EXERCISE DETAILS » Search the material below for the string "archivos". Return every line that holds it.

THE RECORDS »
*** Begin section ***

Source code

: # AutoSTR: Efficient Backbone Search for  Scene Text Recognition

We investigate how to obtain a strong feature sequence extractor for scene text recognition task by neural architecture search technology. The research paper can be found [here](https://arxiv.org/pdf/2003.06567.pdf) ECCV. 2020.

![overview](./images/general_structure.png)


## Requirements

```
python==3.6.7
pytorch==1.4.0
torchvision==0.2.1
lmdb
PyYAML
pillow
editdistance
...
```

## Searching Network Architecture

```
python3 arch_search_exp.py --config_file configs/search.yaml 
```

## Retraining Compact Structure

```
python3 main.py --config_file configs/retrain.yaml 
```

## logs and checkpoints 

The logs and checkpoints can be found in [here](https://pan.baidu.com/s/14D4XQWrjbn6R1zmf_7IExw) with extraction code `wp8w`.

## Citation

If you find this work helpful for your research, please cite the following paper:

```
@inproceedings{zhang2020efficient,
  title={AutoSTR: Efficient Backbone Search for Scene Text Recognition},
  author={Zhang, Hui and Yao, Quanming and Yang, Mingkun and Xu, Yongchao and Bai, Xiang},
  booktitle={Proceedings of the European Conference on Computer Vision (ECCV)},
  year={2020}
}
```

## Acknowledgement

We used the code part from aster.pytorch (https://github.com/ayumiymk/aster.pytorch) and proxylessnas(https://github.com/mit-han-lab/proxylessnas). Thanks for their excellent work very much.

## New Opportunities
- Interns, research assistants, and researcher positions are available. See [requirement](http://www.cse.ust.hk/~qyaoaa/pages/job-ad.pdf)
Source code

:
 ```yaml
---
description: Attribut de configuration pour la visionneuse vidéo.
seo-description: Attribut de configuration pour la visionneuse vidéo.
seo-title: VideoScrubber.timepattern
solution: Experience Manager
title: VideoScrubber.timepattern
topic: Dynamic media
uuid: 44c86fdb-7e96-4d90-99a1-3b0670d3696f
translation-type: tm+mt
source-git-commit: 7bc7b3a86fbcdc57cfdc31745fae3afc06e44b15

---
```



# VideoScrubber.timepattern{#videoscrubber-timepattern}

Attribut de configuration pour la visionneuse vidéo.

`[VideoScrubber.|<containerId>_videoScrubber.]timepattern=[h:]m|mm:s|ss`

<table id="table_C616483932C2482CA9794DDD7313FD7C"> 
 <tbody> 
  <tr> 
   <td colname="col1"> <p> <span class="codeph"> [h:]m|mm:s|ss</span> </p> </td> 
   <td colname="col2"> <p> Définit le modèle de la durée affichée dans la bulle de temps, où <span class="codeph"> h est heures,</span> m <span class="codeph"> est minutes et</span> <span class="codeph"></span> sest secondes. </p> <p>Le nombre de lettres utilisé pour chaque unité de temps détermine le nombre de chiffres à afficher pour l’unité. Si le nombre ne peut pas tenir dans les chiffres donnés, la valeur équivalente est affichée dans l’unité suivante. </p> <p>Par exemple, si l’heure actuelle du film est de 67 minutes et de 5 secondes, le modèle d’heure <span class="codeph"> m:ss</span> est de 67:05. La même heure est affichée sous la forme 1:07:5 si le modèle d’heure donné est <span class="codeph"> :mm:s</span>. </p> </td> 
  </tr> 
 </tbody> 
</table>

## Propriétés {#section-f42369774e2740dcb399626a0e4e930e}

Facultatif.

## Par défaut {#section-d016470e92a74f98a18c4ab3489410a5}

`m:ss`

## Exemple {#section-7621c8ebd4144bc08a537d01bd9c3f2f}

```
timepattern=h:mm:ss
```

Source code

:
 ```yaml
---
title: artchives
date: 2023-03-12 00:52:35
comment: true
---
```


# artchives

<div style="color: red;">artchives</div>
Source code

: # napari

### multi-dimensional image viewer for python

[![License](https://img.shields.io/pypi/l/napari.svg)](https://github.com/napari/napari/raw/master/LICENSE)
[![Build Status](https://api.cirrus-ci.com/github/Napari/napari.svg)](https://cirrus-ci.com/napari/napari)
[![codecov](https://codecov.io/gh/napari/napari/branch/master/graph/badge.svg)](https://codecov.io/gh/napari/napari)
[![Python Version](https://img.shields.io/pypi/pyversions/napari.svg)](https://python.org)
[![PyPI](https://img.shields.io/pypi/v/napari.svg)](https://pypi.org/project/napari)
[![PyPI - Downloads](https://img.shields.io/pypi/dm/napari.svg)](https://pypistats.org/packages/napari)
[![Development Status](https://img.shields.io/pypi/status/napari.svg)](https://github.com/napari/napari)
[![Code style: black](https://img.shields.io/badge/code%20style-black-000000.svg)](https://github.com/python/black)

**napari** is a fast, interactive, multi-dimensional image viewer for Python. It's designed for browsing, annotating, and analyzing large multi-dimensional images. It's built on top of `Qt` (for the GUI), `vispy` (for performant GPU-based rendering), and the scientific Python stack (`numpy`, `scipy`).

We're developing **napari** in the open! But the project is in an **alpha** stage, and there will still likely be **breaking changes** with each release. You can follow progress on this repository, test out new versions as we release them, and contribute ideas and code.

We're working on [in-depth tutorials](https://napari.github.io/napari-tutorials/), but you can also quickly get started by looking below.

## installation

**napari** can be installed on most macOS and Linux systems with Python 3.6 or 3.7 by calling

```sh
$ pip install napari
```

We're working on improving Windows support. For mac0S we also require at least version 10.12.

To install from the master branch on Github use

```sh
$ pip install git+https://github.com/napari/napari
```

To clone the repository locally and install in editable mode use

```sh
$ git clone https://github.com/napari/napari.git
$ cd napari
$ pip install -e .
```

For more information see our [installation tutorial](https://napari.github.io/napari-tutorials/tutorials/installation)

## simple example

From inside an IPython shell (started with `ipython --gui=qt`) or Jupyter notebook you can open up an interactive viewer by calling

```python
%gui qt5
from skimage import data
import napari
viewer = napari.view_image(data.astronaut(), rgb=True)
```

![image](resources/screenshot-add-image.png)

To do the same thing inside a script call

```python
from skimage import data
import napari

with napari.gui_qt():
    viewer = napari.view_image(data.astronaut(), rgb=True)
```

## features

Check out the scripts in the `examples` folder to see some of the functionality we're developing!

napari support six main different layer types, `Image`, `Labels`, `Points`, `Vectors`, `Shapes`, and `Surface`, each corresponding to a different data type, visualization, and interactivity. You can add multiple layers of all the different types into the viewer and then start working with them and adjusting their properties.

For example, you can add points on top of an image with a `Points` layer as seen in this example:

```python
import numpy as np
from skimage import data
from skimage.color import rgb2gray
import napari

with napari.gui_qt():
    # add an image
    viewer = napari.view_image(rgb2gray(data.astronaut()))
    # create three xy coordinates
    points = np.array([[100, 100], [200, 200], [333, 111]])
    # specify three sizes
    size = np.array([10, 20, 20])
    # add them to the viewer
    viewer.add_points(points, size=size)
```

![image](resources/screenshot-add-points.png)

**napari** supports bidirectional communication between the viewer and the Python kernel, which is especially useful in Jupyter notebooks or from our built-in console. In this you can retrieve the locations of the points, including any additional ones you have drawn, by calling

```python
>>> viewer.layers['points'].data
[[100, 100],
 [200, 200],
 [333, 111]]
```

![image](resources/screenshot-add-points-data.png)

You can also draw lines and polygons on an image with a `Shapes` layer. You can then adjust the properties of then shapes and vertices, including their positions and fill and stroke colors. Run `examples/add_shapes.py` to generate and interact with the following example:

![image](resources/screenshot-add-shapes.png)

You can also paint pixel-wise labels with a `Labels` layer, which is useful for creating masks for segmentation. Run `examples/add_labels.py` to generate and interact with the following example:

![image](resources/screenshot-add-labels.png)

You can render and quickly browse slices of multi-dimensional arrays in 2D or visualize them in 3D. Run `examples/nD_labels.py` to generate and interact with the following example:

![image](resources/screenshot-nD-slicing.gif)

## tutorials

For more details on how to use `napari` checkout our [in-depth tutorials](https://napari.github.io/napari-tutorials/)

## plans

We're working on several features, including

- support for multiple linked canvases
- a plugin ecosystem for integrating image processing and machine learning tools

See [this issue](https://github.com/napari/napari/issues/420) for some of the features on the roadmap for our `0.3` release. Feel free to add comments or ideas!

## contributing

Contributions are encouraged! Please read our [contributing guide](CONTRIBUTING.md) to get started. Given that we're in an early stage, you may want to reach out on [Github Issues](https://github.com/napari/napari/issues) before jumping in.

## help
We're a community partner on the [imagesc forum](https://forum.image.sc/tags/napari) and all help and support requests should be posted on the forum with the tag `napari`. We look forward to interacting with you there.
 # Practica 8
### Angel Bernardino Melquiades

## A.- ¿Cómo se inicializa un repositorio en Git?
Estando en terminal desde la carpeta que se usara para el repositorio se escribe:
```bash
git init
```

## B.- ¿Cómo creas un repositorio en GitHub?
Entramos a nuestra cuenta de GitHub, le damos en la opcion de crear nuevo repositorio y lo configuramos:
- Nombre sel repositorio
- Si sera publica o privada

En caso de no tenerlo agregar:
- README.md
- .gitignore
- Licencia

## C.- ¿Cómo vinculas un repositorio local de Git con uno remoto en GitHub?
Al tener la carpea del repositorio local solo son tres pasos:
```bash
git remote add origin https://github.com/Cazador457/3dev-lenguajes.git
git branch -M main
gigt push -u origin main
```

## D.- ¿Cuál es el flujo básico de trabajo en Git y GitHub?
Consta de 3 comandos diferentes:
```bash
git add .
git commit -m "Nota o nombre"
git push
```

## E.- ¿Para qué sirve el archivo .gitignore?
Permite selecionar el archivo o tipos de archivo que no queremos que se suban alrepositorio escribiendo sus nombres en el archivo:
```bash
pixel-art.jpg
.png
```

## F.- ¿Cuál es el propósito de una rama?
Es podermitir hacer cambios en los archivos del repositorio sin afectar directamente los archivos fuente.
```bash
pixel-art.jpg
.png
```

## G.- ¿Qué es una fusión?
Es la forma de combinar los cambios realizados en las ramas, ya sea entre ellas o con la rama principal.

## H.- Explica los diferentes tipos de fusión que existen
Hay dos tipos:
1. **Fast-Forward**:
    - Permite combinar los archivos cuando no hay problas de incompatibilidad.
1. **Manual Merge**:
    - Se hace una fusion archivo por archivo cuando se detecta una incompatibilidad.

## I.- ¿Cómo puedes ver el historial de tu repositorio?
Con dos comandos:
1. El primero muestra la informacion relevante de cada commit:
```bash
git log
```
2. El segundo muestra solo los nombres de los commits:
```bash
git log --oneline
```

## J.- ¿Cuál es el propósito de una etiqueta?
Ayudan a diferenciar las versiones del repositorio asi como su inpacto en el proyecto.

*** End section ***

RESULT OF THE EXERCISE »
Es podermitir hacer cambios en los archivos del repositorio sin afectar directamente los archivos fuente.
    - Permite combinar los archivos cuando no hay problas de incompatibilidad.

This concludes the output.